After a dyke burst last summer near his village of Mahmudia, swathes of the delta once drained for farmland were submerged again, creating the region's second-largest lake and a paradise for the region's battered biodiversity.
"Isn't it lovely now? Less pollution than with tractors and herbicides," the 51-year-old said, marvelling at the hundreds of wild pelicans, ducks and gulls flocking to the lake.
But while many welcome the return of wetland wildlife to the delta, local authorities are bracing for battle with farmers who want it drained again.
'Let the lake remain'
Grigorov remembers how the delta first made way for crops in the 1980s, when communist dictator Nicolae Ceausescu had the reed islands burnt down and the marshes drained to turn them into farmland.

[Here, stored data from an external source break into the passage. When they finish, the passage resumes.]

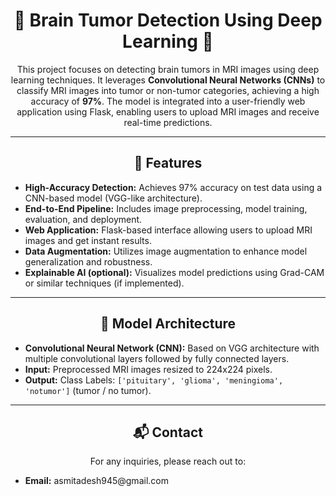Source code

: <div align="center">

# 🧠 Brain Tumor Detection Using Deep Learning 🧠  

<p>This project focuses on detecting brain tumors in MRI images using deep learning techniques. It leverages <strong>Convolutional Neural Networks (CNNs)</strong> to classify MRI images into tumor or non-tumor categories, achieving a high accuracy of <strong>97%</strong>. The model is integrated into a user-friendly web application using Flask, enabling users to upload MRI images and receive real-time predictions.</p>

---

## 🚀 Features  

<ul align="left">
  <li><strong>High-Accuracy Detection:</strong> Achieves 97% accuracy on test data using a CNN-based model (VGG-like architecture).</li>
  <li><strong>End-to-End Pipeline:</strong> Includes image preprocessing, model training, evaluation, and deployment.</li>
  <li><strong>Web Application:</strong> Flask-based interface allowing users to upload MRI images and get instant results.</li>
  <li><strong>Data Augmentation:</strong> Utilizes image augmentation to enhance model generalization and robustness.</li>
  <li><strong>Explainable AI (optional):</strong> Visualizes model predictions using Grad-CAM or similar techniques (if implemented).</li>
</ul>

---

## 🧩 Model Architecture  

<ul align="left">
  <li><strong>Convolutional Neural Network (CNN):</strong> Based on VGG architecture with multiple convolutional layers followed by fully connected layers.</li>
  <li><strong>Input:</strong> Preprocessed MRI images resized to 224x224 pixels.</li>
  <li><strong>Output:</strong> Class Labels: <code>['pituitary', 'glioma', 'meningioma', 'notumor']</code> (tumor / no tumor).</li>
</ul>

---

## 📬 Contact  

<p>For any inquiries, please reach out to:</p>

<ul align="left">
  <li><strong>Email:</strong> asmitadesh945@gmail.com</li>
</ul>

</div>



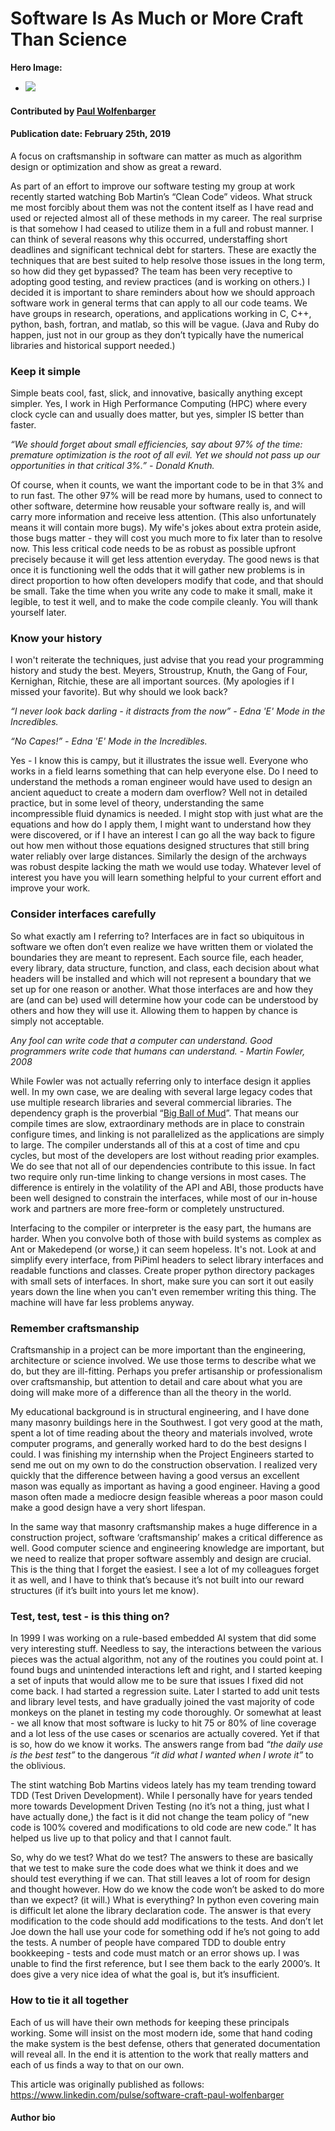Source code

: # Software Is As Much or More Craft Than Science

**Hero Image:**

 - <img src='https://github.com/betterscientificsoftware/images/raw/master/use-case-meander.png' />

#### Contributed by [Paul Wolfenbarger](https://github.com/prwolfe "Paul Wolfenbarger's GitHub Profile")

#### Publication date: February 25th, 2019

A focus on craftsmanship in software can matter as much as algorithm design or optimization and show as great a reward.

As part of an effort to improve our software testing my group at work recently started watching Bob Martin’s “Clean Code” videos. What struck me most forcibly about them was not the content itself as I have read and used or rejected almost all of these methods in my career. The real surprise is that somehow I had ceased to utilize them in a full and robust manner. I can think of several reasons why this occurred, understaffing short deadlines and significant technical debt for starters. These are exactly the techniques that are best suited to help resolve those issues in the long term, so how did they get bypassed? The team has been very receptive to adopting good testing, and review practices (and is working on others.) I decided it is important to share reminders about how we should approach software work in general terms that can apply to all our code teams. We have groups in research, operations, and applications working in C, C++, python, bash, fortran, and matlab, so this will be vague. (Java and Ruby do happen, just not in our group as they don’t typically have the numerical libraries and historical support needed.)

### Keep it simple

Simple beats cool, fast, slick, and innovative, basically anything except simpler. Yes, I work in High Performance Computing (HPC) where every clock cycle can and usually does matter, but yes, simpler IS better than faster.

*“We should forget about small efficiencies, say about 97% of the time: premature optimization is the root of all evil. Yet we should not pass up our opportunities in that critical 3%.” - Donald Knuth.*

Of course, when it counts, we want the important code to be in that 3% and to run fast. The other 97% will be read more by humans, used to connect to other software, determine how reusable your software really is, and will carry more information and receive less attention. (This also unfortunately means it will contain more bugs). My wife's jokes about extra protein aside, those bugs matter - they will cost you much more to fix later than to resolve now. This less critical code needs to be as robust as possible upfront precisely because it will get less attention everyday. The good news is that once it is functioning well the odds that it will gather new problems is in direct proportion to how often developers modify that code, and that should be small. Take the time when you write any code to make it small, make it legible, to test it well, and to make the code compile cleanly. You will thank yourself later.

### Know your history

I won't reiterate the techniques, just advise that you read your programming history and study the best. Meyers, Stroustrup, Knuth, the Gang of Four, Kernighan, Ritchie, these are all important sources. (My apologies if I missed your favorite). But why should we look back?

*“I never look back darling - it distracts from the now” - Edna 'E' Mode in the Incredibles.*

*“No Capes!” - Edna 'E' Mode in the Incredibles.*

Yes - I know this is campy, but it illustrates the issue well. Everyone who works in a field learns something that can help everyone else. Do I need to understand the methods a roman engineer would have used to design an ancient aqueduct to create a modern dam overflow? Well not in detailed practice, but in some level of theory, understanding the same incompressible fluid dynamics is needed. I might stop with just what are the equations and how do I apply them, I might want to understand how they were discovered, or if I have an interest I can go all the way back to figure out how men without those equations designed structures that still bring water reliably over large distances. Similarly the design of the archways was robust despite lacking the math we would use today. Whatever level of interest you have you will learn something helpful to your current effort and improve your work.

### Consider interfaces carefully

So what exactly am I referring to? Interfaces are in fact so ubiquitous in software we often don’t even realize we have written them or violated the boundaries they are meant to represent. Each source file, each header, every library, data structure, function, and class, each decision about what headers will be installed and which will not represent a boundary that we set up for one reason or another. What those interfaces are and how they are (and can be) used will determine how your code can be understood by others and how they will use it. Allowing them to happen by chance is simply not acceptable.

*Any fool can write code that a computer can understand. Good programmers write code that humans can understand. - Martin Fowler, 2008*

While Fowler was not actually referring only to interface design it applies well. In my own case, we are dealing with several large legacy codes that use multiple research libraries and several commercial libraries. The dependency graph is the proverbial “[Big Ball of Mud](http://www.laputan.org/mud)”. That means our compile times are slow, extraordinary methods are in place to constrain configure times, and linking is not parallelized as the applications are simply to large. The compiler understands all of this at a cost of time and cpu cycles, but most of the developers are lost without reading prior examples. We do see that not all of our dependencies contribute to this issue. In fact two require only run-time linking to change versions in most cases. The difference is entirely in the volatility of the API and ABI, those products have been well designed to constrain the interfaces, while most of our in-house work and partners are more free-form or completely unstructured.

Interfacing to the compiler or interpreter is the easy part, the humans are harder. When you convolve both of those with build systems as complex as Ant or Makedepend (or worse,) it can seem hopeless. It's not. Look at and simplify every interface, from PiPiml headers to select library interfaces and readable functions and classes. Create proper python directory packages with small sets of interfaces. In short, make sure you can sort it out easily years down the line when you can't even remember writing this thing. The machine will have far less problems anyway.

### Remember craftsmanship

Craftsmanship in a project can be more important than the engineering, architecture or science involved. We use those terms to describe what we do, but they are ill-fitting. Perhaps you prefer artisanship or professionalism over craftsmanship, but attention to detail and care about what you are doing will make more of a difference than all the theory in the world.

My educational background is in structural engineering, and I have done many masonry buildings here in the Southwest. I got very good at the math, spent a lot of time reading about the theory and materials involved, wrote computer programs, and generally worked hard to do the best designs I could. I was finishing my internship when the Project Engineers started to send me out on my own to do the construction observation. I realized very quickly that the difference between having a good versus an excellent mason was equally as important as having a good engineer. Having a good mason often made a mediocre design feasible whereas a poor mason could make a good design have a very short lifespan.

In the same way that masonry craftsmanship makes a huge difference in a construction project, software ‘craftsmanship’ makes a critical difference as well. Good computer science and engineering knowledge are important, but we need to realize that proper software assembly and design are crucial. This is the thing that I forget the easiest. I see a lot of my colleagues forget it as well, and I have to think that’s because it’s not built into our reward structures (if it’s built into yours let me know).

### Test, test, test - is this thing on?

In 1999 I was working on a rule-based embedded AI system that did some very interesting stuff. Needless to say, the interactions between the various pieces was the actual algorithm, not any of the routines you could point at. I found bugs and unintended interactions left and right, and I started keeping a set of inputs that would allow me to be sure that issues I fixed did not come back. I had started a regression suite. Later I started to add unit tests and library level tests, and have gradually joined the vast majority of code monkeys on the planet in testing my code thoroughly. Or somewhat at least - we all know that most software is lucky to hit 75 or 80% of line coverage and a lot less of the use cases or scenarios are actually covered. Yet if that is so, how do we know it works. The answers range from bad *“the daily use is the best test”* to the dangerous *“it did what I wanted when I wrote it”* to the oblivious.

The stint watching Bob Martins videos lately has my team trending toward TDD (Test Driven Development). While I personally have for years tended more towards Development Driven Testing (no it’s not a thing, just what I have actually done,) the fact is it did not change the team policy of “new code is 100% covered and modifications to old code are new code.” It has helped us live up to that policy and that I cannot fault.

So, why do we test? What do we test? The answers to these are basically that we test to make sure the code does what we think it does and we should test everything if we can. That still leaves a lot of room for design and thought however. How do we know the code won’t be asked to do more than we expect? (it will.) What is everything? In python even covering main is difficult let alone the library declaration code. The answer is that every modification to the code should add modifications to the tests. And don’t let Joe down the hall use your code for something odd if he’s not going to add the tests. A number of people have compared TDD to double entry bookkeeping - tests and code must match or an error shows up. I was unable to find the first reference, but I see them back to the early 2000’s. It does give a very nice idea of what the goal is, but it’s insufficient.

### How to tie it all together

Each of us will have their own methods for keeping these principals working. Some will insist on the most modern ide, some that hand coding the make system is the best defense, others that generated documentation will reveal all. In the end it is attention to the work that really matters and each of us finds a way to that on our own.

This article was originally published as follows: https://www.linkedin.com/pulse/software-craft-paul-wolfenbarger

#### Author bio
<!---
- Length: 50-100 words.
- Can include hyperlinks.
- Mention your current position, employer, a bit about your background.
- Include info about your interests related to software productivity and sustainability.
- Anything else you want to mention.
---!>
 

<!---
Publish: preview
RSS update: 2019-02-25
Categories: development, reliability
Topics: design, testing
Tags: bssw-blog-article
Level: 2
Prerequisites: default
Aggregate: none
--->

Since the floods the area has returned to what it was like 40 years ago, Mahmudia's mayor Ion Serpescu told AFP, adding the town was "happy" after the dyke breached.
Serpescu pointed to the fishermen and tourists drawn to visit his village by the lake, saying that "more than 15 guest houses have been built in two years" to accommodate them.
Estimating the cost of rebuilding the dyke at 20-30 million euros ($22-32 million), the 67-year-old believed there was little point in draining the lake again.
"Let the lake remain as it is," he said.
Many of Mahmudia's 2,000 residents hope the Romanian government will agree, after a commission of experts issued an opinion in favour of the delta's ecological restoration.
And during a visit in June, Romania's Environment Minister Mircea Fechet said that nature was "already repairing" the damage and "the delta has done nothing but reclaim its own land".
But others were less keen on the idea, with businessman Emanuel Dobronauteanu suing the local authorities for damages after losing 730 hectares (1,804 acres) of wheat, corn, sunflower and alfalfa in the floods.
Demanding "just compensation", the 58-year-old said the estimated two million lei ($435,000) in damages caused by the floods was too low a figure.
But even he said that he was not completely opposed to the lake's return, telling AFP he would be "most happy" to "go out there to fish" if he was compensated adequately.
'Nature takes its due'
In 2012, Romania launched a project aimed at restoring the Danube Delta's damaged ecosystems with the help of funding from the European Union.
Environmentalists say that leaving the lake flooded would speed up the restoration process.
"Aquatic ecosystems recover much faster than forests," said biologist Dragos Balea, who coordinates the conservation group World Wide Fund for Nature (WWF)'s programmes in the delta.
"If you leave an aquatic ecosystem alone, in 10 to 15 years it will recover more than 70 percent" of its original biodiversity, Balea told AFP.
The signs are already encouraging.
"More and more birds are showing up," he said, with his project monitoring more than 90 species in the delta.
The ruptured dyke, which local authorities have blamed on a series of construction flaws, came as no surprise to the biologist.
"You can't mess with nature. Nature takes its due," he said.